WHAT IS EXPECTED:
From the records below, copy each line that has the word "Генеосфера" in it.

Collection entries

_ _ _ _ _

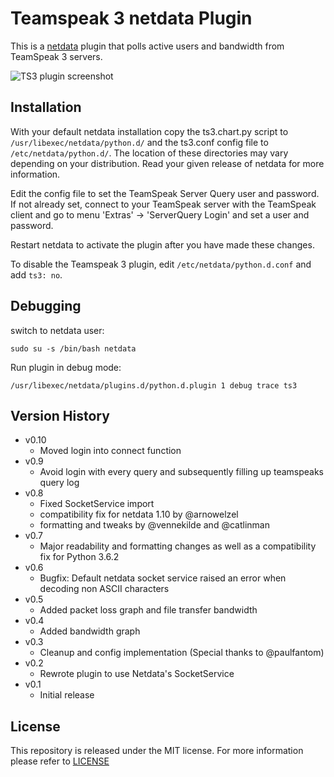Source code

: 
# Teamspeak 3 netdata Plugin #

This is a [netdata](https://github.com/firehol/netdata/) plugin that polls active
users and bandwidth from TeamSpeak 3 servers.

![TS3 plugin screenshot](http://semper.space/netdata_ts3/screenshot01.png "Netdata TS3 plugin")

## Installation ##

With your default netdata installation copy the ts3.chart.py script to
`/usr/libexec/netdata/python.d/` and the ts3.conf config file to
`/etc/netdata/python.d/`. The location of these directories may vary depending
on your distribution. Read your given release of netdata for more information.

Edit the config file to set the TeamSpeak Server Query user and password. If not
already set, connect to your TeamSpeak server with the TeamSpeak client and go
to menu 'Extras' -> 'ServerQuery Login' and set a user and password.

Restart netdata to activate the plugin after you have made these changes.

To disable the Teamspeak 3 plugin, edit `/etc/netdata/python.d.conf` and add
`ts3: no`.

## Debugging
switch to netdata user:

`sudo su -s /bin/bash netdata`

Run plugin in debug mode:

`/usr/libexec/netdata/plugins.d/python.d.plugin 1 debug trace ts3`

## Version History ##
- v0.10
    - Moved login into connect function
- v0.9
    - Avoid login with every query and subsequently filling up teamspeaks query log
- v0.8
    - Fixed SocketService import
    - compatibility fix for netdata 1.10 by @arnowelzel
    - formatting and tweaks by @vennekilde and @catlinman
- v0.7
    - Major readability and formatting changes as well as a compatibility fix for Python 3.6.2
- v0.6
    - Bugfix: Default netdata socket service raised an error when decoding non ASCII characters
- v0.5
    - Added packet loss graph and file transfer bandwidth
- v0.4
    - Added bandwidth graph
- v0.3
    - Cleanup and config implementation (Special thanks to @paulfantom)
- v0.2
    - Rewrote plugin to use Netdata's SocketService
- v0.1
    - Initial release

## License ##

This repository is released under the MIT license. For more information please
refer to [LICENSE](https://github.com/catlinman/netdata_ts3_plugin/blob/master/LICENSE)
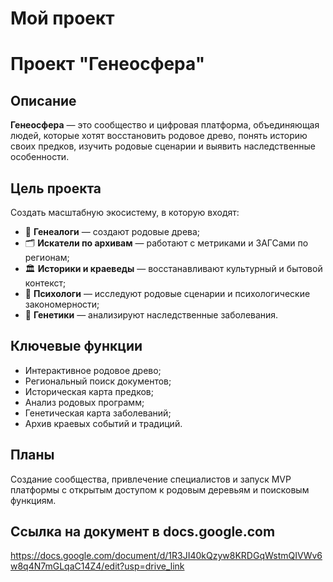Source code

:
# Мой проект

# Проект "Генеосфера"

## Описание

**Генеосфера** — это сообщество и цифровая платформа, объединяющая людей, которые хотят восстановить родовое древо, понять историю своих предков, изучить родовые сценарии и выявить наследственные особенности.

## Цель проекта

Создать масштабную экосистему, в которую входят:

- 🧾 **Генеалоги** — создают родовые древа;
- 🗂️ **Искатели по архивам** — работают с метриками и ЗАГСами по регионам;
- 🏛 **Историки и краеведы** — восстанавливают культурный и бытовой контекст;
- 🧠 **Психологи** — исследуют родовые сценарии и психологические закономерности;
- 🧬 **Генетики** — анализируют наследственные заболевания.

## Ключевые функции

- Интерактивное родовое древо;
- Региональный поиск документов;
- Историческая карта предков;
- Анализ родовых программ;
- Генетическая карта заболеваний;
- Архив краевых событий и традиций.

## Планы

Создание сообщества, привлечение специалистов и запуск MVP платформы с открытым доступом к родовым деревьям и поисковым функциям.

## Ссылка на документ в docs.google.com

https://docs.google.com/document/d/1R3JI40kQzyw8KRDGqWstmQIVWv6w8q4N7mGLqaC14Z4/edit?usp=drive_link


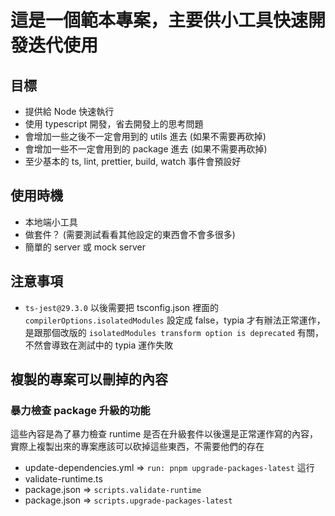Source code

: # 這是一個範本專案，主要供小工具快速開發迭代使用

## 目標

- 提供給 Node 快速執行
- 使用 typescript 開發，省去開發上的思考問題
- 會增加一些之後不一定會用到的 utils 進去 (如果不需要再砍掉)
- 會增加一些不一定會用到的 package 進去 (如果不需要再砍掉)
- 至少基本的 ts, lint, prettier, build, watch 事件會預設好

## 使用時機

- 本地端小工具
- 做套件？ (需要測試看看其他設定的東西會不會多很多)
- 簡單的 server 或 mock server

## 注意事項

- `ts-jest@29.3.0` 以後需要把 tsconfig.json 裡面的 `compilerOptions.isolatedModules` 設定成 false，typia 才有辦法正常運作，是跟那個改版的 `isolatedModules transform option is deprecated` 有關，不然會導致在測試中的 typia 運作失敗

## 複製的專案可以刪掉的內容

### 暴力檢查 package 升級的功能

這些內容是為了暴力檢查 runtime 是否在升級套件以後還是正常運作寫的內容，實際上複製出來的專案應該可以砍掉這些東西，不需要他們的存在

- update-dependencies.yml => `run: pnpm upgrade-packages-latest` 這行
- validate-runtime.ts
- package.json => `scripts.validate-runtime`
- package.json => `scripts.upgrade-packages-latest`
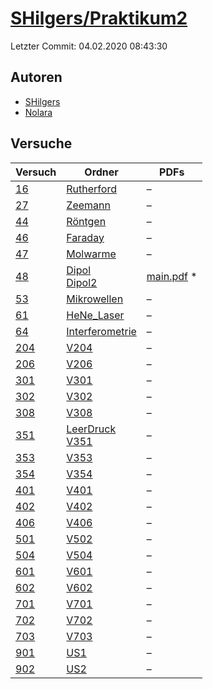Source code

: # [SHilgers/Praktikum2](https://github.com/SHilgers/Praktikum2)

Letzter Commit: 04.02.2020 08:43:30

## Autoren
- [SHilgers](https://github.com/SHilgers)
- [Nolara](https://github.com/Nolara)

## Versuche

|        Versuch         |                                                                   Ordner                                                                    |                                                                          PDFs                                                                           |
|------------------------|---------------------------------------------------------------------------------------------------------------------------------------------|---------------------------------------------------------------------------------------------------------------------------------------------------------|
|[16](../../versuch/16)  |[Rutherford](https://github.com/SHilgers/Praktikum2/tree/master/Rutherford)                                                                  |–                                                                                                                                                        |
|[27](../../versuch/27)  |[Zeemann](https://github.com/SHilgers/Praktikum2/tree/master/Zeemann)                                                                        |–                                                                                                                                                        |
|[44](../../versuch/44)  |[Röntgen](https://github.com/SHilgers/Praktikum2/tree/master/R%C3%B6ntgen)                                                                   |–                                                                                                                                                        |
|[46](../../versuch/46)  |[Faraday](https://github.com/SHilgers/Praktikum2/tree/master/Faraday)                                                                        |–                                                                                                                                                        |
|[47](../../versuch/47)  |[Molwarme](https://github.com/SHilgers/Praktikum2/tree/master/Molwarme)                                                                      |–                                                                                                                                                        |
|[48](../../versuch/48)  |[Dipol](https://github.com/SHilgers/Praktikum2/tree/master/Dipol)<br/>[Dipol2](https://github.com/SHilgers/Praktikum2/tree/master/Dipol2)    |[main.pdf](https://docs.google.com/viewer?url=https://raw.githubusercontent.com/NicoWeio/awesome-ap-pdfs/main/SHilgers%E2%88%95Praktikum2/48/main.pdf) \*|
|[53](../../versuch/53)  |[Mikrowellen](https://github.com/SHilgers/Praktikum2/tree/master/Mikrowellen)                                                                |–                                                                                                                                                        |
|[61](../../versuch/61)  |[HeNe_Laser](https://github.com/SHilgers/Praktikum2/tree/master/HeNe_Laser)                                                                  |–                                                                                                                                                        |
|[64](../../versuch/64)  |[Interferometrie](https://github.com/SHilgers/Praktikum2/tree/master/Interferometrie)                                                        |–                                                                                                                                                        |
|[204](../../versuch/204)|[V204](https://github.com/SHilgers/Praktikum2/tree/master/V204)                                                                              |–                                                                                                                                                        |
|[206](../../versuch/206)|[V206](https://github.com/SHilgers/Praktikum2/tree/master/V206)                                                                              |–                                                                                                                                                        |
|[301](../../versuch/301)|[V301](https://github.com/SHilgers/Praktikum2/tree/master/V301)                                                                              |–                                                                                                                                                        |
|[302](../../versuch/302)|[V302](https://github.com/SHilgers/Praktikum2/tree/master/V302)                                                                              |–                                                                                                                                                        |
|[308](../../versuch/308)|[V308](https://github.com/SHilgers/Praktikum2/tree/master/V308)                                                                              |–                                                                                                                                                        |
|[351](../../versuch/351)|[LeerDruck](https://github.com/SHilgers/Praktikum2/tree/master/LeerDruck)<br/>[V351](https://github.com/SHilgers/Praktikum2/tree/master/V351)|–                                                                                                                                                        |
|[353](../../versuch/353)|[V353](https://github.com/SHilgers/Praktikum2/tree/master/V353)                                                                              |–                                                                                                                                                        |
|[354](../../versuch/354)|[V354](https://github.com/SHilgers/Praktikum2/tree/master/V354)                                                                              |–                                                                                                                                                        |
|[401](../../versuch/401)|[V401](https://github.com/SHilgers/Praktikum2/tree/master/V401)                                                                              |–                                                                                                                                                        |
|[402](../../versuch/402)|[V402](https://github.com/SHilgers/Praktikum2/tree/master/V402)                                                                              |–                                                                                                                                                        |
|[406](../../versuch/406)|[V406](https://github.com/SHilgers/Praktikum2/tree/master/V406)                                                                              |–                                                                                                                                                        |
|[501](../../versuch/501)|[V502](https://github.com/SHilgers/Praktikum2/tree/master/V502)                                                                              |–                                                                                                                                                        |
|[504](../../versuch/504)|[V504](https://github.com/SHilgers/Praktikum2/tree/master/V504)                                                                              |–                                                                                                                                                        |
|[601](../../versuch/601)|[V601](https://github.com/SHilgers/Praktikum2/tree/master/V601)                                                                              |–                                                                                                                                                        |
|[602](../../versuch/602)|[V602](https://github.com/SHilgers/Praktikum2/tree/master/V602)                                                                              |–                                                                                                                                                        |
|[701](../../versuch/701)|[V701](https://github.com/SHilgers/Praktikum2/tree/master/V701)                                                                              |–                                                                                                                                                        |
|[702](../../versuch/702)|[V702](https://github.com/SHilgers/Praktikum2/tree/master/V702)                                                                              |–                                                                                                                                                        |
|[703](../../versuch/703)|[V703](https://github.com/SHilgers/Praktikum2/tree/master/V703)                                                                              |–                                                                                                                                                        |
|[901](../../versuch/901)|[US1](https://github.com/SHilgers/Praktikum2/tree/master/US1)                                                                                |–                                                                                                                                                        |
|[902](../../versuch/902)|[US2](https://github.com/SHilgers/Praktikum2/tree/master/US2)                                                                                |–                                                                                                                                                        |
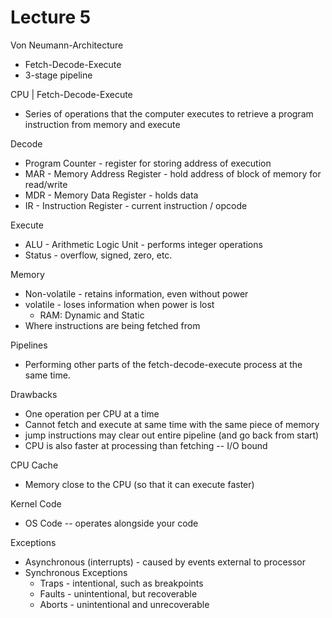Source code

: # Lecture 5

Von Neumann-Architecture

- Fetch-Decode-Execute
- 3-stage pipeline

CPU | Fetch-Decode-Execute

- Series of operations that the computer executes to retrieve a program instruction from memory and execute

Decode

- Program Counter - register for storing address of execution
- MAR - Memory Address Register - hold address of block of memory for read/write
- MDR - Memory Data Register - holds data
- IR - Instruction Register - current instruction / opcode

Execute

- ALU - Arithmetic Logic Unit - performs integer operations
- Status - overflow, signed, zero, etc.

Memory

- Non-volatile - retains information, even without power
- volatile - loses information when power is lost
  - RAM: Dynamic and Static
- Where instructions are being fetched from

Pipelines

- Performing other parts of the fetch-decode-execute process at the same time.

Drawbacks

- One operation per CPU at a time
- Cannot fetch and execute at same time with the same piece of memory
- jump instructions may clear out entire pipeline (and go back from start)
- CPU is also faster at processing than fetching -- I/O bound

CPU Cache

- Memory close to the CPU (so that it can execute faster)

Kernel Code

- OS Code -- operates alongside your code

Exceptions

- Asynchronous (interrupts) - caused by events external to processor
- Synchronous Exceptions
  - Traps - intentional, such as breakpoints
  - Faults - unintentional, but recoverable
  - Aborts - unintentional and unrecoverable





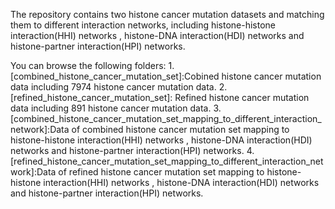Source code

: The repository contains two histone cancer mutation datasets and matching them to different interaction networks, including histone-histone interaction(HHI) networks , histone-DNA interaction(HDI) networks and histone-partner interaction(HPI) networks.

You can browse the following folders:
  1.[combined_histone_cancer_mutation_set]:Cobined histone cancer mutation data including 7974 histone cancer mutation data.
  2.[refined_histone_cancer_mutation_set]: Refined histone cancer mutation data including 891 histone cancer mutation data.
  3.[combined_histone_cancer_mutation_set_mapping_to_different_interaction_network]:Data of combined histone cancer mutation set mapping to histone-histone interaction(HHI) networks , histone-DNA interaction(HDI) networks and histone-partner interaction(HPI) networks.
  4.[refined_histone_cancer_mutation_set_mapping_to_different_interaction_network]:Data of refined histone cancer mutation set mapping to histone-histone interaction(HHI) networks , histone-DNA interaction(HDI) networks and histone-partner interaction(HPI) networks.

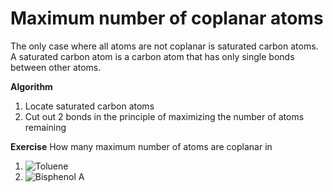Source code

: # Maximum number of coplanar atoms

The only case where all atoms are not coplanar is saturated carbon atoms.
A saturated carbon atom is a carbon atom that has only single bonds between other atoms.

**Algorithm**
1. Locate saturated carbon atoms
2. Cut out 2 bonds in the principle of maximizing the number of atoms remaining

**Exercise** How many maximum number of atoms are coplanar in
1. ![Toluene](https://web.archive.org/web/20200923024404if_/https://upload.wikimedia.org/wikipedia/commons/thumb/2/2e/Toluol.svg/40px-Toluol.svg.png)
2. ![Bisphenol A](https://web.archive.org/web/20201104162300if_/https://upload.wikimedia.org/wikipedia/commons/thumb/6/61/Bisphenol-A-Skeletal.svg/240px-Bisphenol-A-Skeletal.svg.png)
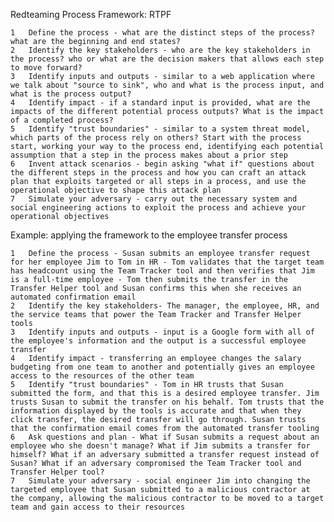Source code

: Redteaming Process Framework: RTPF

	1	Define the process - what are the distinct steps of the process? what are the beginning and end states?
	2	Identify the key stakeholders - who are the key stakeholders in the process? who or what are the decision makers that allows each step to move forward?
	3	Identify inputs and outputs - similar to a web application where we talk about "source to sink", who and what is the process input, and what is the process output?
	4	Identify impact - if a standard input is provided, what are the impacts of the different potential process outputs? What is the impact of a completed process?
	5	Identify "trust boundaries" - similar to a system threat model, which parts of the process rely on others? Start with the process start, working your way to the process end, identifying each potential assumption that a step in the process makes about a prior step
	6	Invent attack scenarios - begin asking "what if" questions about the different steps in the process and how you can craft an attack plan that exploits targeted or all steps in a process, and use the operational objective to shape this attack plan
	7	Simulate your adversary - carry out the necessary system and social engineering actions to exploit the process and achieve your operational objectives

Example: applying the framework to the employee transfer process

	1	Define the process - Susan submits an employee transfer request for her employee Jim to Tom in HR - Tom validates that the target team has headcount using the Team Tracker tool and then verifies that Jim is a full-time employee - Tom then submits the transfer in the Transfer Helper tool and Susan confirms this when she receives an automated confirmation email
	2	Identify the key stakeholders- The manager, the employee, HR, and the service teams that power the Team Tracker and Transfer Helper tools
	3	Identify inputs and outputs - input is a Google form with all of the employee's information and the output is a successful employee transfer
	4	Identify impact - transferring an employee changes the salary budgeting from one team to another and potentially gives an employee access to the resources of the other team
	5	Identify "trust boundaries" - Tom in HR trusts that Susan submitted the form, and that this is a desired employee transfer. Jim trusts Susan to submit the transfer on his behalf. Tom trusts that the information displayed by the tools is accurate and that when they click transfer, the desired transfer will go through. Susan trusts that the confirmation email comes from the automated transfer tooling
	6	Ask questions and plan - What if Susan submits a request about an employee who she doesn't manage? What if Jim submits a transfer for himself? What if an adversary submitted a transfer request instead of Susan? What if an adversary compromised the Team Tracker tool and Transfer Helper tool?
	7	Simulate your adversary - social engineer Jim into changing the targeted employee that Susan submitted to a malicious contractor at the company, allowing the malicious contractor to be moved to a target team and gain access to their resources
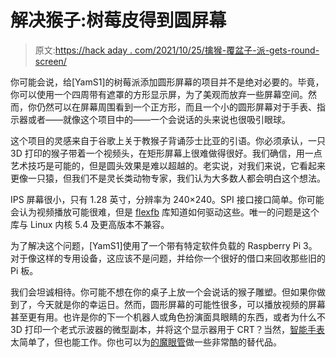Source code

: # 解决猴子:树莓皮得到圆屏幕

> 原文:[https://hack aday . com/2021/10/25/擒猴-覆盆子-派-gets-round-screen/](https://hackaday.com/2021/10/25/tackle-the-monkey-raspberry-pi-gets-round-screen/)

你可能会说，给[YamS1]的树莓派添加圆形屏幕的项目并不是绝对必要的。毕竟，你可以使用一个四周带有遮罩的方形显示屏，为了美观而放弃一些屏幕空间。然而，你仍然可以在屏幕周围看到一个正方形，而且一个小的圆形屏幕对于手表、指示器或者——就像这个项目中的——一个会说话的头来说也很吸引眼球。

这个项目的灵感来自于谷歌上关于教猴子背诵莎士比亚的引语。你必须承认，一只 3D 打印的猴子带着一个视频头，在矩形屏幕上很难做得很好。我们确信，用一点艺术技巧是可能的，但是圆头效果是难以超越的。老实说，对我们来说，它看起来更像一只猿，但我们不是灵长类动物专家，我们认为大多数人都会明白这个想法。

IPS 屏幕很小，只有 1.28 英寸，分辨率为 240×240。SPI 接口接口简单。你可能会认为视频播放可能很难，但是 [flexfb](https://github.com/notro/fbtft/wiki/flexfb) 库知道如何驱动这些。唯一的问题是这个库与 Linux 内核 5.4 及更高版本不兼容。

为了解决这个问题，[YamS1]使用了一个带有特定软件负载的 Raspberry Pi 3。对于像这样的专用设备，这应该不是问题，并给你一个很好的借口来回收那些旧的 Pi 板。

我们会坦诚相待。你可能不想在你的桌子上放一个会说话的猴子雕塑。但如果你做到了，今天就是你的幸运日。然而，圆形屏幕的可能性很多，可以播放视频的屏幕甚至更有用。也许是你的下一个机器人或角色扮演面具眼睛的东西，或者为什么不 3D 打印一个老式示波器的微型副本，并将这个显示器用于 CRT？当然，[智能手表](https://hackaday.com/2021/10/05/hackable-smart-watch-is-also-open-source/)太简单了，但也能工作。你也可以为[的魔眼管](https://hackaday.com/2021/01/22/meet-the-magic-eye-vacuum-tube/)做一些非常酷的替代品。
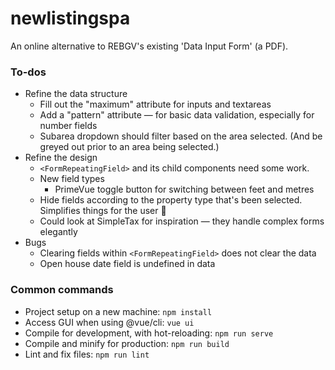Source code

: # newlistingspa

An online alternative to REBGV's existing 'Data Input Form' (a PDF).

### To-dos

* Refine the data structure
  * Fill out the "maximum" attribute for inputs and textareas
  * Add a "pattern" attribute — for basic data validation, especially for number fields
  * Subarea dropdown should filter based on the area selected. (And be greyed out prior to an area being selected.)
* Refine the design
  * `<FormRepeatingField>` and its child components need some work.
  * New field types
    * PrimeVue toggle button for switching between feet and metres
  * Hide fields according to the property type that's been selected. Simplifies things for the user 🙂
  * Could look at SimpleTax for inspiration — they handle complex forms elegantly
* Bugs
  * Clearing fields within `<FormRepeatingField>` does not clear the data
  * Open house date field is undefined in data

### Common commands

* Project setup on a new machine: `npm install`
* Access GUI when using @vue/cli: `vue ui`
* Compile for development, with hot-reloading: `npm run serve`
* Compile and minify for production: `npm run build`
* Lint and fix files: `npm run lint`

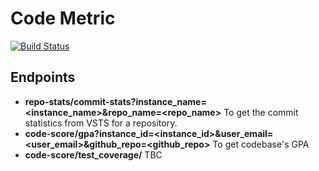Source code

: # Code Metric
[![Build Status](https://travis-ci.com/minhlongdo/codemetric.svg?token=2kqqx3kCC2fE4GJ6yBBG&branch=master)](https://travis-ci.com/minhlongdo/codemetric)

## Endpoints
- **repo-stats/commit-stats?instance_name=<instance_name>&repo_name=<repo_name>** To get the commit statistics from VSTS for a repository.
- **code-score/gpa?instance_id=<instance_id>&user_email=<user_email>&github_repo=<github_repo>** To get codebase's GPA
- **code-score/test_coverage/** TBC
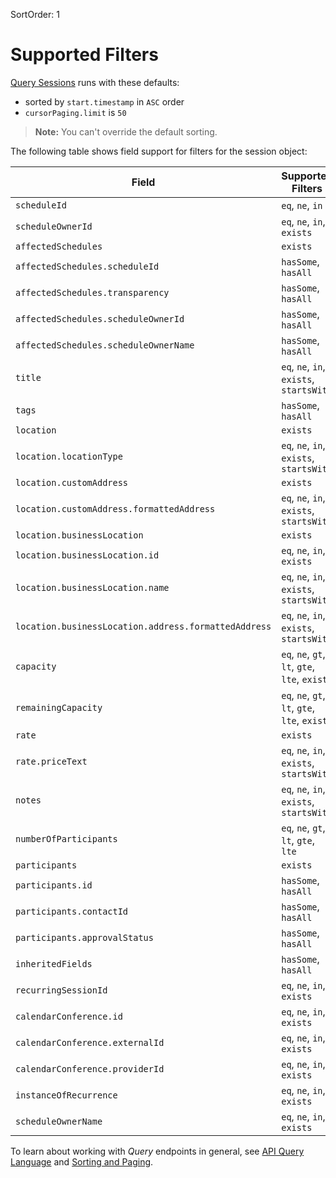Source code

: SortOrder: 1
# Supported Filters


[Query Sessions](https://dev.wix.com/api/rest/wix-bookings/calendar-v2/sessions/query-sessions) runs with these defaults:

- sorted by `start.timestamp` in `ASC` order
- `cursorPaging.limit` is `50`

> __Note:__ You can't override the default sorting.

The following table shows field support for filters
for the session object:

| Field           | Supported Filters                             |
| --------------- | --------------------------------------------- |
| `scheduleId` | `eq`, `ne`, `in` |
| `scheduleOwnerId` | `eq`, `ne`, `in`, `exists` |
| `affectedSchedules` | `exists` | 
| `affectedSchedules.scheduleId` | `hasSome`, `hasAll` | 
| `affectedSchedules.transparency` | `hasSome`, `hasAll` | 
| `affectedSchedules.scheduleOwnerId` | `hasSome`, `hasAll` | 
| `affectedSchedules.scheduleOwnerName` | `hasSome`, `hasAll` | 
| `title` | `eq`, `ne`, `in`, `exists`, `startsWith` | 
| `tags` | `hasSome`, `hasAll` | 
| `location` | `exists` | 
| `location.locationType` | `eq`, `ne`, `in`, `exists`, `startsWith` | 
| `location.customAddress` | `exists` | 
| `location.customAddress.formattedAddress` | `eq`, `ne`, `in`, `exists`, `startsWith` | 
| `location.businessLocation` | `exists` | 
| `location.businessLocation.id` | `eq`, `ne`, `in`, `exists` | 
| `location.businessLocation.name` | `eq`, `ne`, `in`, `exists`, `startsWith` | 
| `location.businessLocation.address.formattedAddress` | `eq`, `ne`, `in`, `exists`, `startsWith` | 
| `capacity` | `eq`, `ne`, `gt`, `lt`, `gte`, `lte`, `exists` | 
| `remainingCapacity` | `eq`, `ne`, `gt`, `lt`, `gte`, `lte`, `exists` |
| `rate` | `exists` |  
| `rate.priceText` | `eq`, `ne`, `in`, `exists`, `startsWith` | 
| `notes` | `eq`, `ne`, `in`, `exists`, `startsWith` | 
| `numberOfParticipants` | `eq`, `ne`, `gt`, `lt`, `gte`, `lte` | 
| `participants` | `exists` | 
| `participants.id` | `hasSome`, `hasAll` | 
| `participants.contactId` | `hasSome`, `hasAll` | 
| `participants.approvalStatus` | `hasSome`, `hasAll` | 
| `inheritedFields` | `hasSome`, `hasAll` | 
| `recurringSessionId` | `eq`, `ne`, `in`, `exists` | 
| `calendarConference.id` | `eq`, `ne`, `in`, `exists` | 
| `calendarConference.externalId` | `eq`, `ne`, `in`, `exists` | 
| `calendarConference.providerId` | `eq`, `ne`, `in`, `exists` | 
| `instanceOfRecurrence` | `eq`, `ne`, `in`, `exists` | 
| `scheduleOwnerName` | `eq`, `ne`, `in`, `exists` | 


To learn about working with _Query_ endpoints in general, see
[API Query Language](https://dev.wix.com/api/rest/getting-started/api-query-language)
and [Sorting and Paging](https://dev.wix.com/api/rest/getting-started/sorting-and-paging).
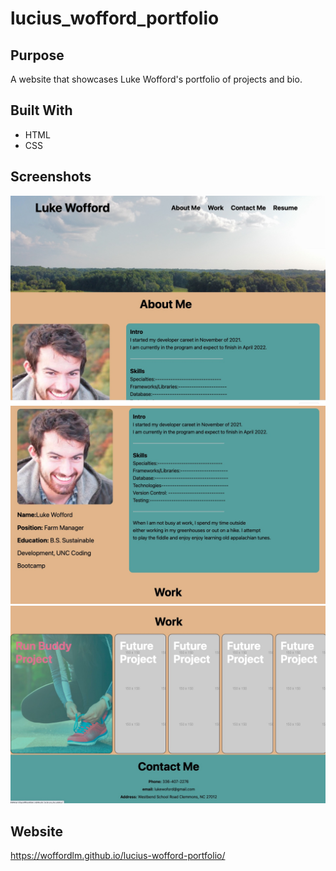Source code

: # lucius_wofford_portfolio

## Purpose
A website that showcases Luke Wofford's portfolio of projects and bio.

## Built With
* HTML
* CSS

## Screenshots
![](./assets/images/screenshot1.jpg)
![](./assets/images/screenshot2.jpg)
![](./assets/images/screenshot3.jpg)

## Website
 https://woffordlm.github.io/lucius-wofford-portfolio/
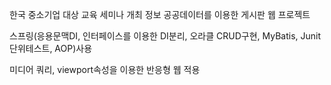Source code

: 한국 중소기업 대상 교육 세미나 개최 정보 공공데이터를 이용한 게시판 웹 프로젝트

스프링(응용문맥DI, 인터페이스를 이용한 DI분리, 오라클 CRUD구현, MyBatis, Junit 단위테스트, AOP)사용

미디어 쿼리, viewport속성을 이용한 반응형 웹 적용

_ _ _ _ _

RESULT:
# Проект "Генеосфера"
**Генеосфера** — это сообщество и цифровая платформа, объединяющая людей, которые хотят восстановить родовое древо, понять историю своих предков, изучить родовые сценарии и выявить наследственные особенности.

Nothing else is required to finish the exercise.